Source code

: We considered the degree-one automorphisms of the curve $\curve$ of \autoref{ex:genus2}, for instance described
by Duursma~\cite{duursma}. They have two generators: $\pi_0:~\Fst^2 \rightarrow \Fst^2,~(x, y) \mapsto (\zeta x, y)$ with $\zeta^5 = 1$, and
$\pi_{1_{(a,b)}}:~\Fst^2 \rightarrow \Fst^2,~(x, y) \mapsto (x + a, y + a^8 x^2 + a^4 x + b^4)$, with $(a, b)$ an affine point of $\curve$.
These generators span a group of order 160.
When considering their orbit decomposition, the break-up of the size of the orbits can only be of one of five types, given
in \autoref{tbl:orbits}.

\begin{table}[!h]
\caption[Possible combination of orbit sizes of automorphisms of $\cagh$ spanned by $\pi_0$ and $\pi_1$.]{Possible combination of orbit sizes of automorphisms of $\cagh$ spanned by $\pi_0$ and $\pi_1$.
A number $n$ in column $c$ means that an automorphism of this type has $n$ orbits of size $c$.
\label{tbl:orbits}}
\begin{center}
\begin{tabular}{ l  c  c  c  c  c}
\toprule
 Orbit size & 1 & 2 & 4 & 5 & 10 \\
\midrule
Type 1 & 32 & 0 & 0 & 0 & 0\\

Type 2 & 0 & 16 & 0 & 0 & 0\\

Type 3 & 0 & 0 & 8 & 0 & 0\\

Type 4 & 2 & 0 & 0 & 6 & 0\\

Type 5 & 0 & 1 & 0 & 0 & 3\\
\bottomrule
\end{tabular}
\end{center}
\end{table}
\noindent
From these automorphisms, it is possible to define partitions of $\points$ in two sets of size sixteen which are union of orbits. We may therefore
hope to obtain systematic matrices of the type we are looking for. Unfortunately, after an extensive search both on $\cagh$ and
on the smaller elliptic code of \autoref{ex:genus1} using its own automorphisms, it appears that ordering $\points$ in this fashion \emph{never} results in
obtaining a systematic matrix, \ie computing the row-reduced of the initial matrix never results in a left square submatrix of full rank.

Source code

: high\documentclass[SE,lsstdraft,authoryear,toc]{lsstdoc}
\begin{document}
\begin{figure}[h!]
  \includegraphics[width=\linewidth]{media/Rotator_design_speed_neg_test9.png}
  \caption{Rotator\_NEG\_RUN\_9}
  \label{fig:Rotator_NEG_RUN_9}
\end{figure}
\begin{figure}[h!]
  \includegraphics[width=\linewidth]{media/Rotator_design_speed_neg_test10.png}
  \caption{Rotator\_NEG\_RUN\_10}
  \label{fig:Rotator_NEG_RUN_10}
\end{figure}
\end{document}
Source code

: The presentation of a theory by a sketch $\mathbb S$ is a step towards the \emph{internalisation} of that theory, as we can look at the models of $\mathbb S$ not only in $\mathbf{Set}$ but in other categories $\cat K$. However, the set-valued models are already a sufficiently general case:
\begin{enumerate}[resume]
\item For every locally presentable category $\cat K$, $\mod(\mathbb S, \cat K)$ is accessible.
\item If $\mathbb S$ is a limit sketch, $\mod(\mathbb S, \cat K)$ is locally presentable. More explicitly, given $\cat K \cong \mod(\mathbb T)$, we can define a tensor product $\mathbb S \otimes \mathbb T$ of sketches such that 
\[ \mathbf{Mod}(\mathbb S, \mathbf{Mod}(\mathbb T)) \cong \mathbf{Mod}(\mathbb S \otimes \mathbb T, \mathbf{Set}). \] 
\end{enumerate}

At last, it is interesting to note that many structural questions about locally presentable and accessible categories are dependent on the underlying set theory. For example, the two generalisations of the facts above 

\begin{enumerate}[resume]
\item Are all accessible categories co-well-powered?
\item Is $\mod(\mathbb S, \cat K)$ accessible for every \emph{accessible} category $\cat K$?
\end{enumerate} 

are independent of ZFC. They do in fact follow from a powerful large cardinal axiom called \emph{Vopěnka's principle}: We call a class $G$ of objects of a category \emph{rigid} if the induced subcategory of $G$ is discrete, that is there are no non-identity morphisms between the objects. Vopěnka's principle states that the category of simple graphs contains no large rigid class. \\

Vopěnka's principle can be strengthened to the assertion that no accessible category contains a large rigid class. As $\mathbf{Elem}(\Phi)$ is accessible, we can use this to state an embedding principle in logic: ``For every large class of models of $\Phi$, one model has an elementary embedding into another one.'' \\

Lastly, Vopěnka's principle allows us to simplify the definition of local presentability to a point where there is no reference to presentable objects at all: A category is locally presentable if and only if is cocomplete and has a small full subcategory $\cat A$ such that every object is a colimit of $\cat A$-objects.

····················

__Your assignment__: If a line in the records above holds the string "that", copy it.

__Task answer__:
A number $n$ in column $c$ means that an automorphism of this type has $n$ orbits of size $c$.
on the smaller elliptic code of \autoref{ex:genus1} using its own automorphisms, it appears that ordering $\points$ in this fashion \emph{never} results in
: The presentation of a theory by a sketch $\mathbb S$ is a step towards the \emph{internalisation} of that theory, as we can look at the models of $\mathbb S$ not only in $\mathbf{Set}$ but in other categories $\cat K$. However, the set-valued models are already a sufficiently general case:
\item If $\mathbb S$ is a limit sketch, $\mod(\mathbb S, \cat K)$ is locally presentable. More explicitly, given $\cat K \cong \mod(\mathbb T)$, we can define a tensor product $\mathbb S \otimes \mathbb T$ of sketches such that 
At last, it is interesting to note that many structural questions about locally presentable and accessible categories are dependent on the underlying set theory. For example, the two generalisations of the facts above 
are independent of ZFC. They do in fact follow from a powerful large cardinal axiom called \emph{Vopěnka's principle}: We call a class $G$ of objects of a category \emph{rigid} if the induced subcategory of $G$ is discrete, that is there are no non-identity morphisms between the objects. Vopěnka's principle states that the category of simple graphs contains no large rigid class. \\
Vopěnka's principle can be strengthened to the assertion that no accessible category contains a large rigid class. As $\mathbf{Elem}(\Phi)$ is accessible, we can use this to state an embedding principle in logic: ``For every large class of models of $\Phi$, one model has an elementary embedding into another one.'' \\
Lastly, Vopěnka's principle allows us to simplify the definition of local presentability to a point where there is no reference to presentable objects at all: A category is locally presentable if and only if is cocomplete and has a small full subcategory $\cat A$ such that every object is a colimit of $\cat A$-objects.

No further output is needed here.